### The task
Find the string "https" in the records. Copy every line it appears in.

### Task input
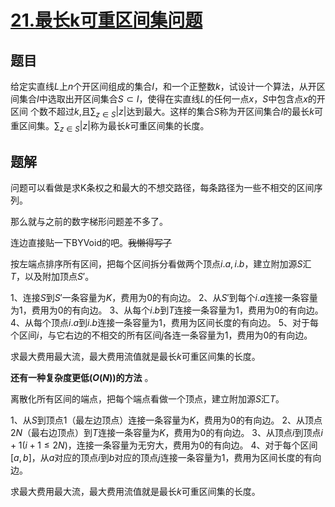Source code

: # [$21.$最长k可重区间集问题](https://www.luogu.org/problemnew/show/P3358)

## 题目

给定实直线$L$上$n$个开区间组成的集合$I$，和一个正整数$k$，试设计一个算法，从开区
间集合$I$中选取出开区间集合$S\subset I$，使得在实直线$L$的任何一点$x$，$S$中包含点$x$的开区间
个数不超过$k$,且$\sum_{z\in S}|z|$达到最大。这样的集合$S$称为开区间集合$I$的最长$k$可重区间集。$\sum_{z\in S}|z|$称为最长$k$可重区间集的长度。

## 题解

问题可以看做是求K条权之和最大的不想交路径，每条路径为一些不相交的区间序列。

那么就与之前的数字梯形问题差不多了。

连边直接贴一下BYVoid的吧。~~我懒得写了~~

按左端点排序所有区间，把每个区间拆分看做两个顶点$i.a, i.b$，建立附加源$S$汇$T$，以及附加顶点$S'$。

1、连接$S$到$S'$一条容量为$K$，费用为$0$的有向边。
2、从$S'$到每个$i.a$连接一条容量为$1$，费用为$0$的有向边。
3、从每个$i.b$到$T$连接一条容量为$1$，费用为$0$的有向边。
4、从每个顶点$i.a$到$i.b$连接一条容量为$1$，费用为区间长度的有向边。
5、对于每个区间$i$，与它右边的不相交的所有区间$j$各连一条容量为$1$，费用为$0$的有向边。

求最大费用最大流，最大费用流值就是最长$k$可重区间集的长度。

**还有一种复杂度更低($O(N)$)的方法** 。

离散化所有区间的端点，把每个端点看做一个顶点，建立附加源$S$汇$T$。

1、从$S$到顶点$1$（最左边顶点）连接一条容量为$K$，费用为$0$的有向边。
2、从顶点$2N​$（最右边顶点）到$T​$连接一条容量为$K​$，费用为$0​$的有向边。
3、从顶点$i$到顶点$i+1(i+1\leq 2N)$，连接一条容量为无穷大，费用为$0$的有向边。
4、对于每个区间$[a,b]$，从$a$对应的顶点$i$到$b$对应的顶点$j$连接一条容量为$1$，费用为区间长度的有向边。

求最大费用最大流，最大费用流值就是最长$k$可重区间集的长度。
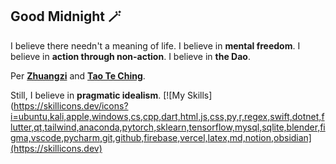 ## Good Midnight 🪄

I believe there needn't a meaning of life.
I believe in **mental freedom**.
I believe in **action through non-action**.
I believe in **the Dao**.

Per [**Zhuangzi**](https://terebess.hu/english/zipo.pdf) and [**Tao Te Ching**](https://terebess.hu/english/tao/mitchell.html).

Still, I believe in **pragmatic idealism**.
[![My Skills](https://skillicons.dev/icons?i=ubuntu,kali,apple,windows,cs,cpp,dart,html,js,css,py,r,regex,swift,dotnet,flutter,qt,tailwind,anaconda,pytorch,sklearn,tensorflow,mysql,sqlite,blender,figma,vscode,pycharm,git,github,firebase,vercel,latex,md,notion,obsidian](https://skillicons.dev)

### Your response
: # [$21.$最长k可重区间集问题](https://www.luogu.org/problemnew/show/P3358)
Per [**Zhuangzi**](https://terebess.hu/english/zipo.pdf) and [**Tao Te Ching**](https://terebess.hu/english/tao/mitchell.html).
[![My Skills](https://skillicons.dev/icons?i=ubuntu,kali,apple,windows,cs,cpp,dart,html,js,css,py,r,regex,swift,dotnet,flutter,qt,tailwind,anaconda,pytorch,sklearn,tensorflow,mysql,sqlite,blender,figma,vscode,pycharm,git,github,firebase,vercel,latex,md,notion,obsidian](https://skillicons.dev)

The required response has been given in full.